The Supreme Court ruled against the students, however, declaring that “corporal punishment serves important educational interests,” especially when “viewed in the light of the disciplinary problems commonplace in the schools.”
“Violent Schools — Safe Schools” did not, in fact, report an increase in student misbehavior, but schools did sign on to more measures to improve discipline. Increasingly, school district officials and principals allowed police officers to patrol school hallways. Although the protests and student rebellions of the late 1960s often resulted in administrators calling officers to campus, the crisis over school discipline in the 1970s justified keeping them there. And the courts, with their focus on order in the classroom, protected such policies as necessary.

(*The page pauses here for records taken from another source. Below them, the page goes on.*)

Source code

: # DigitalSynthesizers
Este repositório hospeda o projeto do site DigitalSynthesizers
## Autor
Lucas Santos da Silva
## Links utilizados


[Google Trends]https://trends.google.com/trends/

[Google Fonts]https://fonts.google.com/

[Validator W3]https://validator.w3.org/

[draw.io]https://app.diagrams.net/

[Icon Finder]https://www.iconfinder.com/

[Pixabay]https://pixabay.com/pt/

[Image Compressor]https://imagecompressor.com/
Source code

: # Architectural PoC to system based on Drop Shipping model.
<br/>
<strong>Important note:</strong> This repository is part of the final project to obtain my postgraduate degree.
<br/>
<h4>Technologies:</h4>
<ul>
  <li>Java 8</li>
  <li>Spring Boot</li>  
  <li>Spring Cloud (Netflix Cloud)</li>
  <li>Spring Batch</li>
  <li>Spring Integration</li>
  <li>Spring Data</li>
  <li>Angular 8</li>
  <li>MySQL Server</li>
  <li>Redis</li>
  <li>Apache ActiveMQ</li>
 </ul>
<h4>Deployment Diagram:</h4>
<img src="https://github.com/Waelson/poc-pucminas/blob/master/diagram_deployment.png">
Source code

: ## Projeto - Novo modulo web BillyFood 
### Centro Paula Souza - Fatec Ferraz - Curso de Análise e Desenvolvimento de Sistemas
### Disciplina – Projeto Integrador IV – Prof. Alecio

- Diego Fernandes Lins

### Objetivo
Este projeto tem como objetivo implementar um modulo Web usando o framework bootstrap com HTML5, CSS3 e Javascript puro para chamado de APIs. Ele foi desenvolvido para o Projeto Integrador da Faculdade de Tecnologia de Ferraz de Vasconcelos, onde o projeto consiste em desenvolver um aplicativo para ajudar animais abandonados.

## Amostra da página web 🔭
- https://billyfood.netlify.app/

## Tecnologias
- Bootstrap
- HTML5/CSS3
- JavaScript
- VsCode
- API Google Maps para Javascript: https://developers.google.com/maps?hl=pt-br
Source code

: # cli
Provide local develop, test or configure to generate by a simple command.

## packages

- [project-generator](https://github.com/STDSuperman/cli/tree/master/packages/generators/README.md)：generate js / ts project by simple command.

Los Angeles serves as an illustrative example. During the 1970s, the Los Angeles Unified School District initiated programs to bring police officers into schools in the years following the East Los Angeles “blowouts,” in which tens of thousands of Mexican American students protested discrimination in city schools. In another move to restore order to L.A. schools, the year after the Supreme Court greenlighted corporal punishment, the teachers’ union negotiated an end to the district’s recent prohibition on the practice.
This all happened even as the federal government’s reports showed that this trend toward a punitive culture in schools was more rooted in fear than in reality.
But this perception has had very real consequences for targeted students. Today, black students are much more likely to be suspended, expelled or arrested at school than white students — and such punishments are meted out mostly for minor infractions such as disrupting class or tardiness as opposed to criminal or violent behavior. Black children also are significantly more likely than their white peers to receive corporal punishment at school, even though there is no evidence that they are more poorly behaved or break school rules more often than white students do. Students with disabilities are also more likely to be physically punished than their peers without disabilities.
Research points to conscious or unconscious biases that motivate disciplinarians to overreact because they consider black children and students with disabilities to be inherently more disruptive than other students. Meanwhile, the courts’ concerns about the need to maintain order have protected school administrators, teachers and police officers who contend that punished students were disruptive and disorderly.
Unless educators consider how the focus on order above all other concerns perpetuates racial disparities in school discipline, the problem is unlikely to abate. Individual teachers and principals cannot independently change the law, but they can reflect on how their daily interactions with students can mitigate or perpetuate structural forms of racism. Policymakers must also pay attention to how well-intentioned reforms in the past have harmed black students.
Teaching is a stressful job, and classroom management can be tremendously difficult. Changing the punitive culture of schools and the racial disparities it produces will take coordinated efforts among parents, school officials, researchers and government. But the start of a school year is also a fresh opportunity for teachers and administrators to consider how offering a little grace in a moment of frustration could contribute to bringing about change, however small.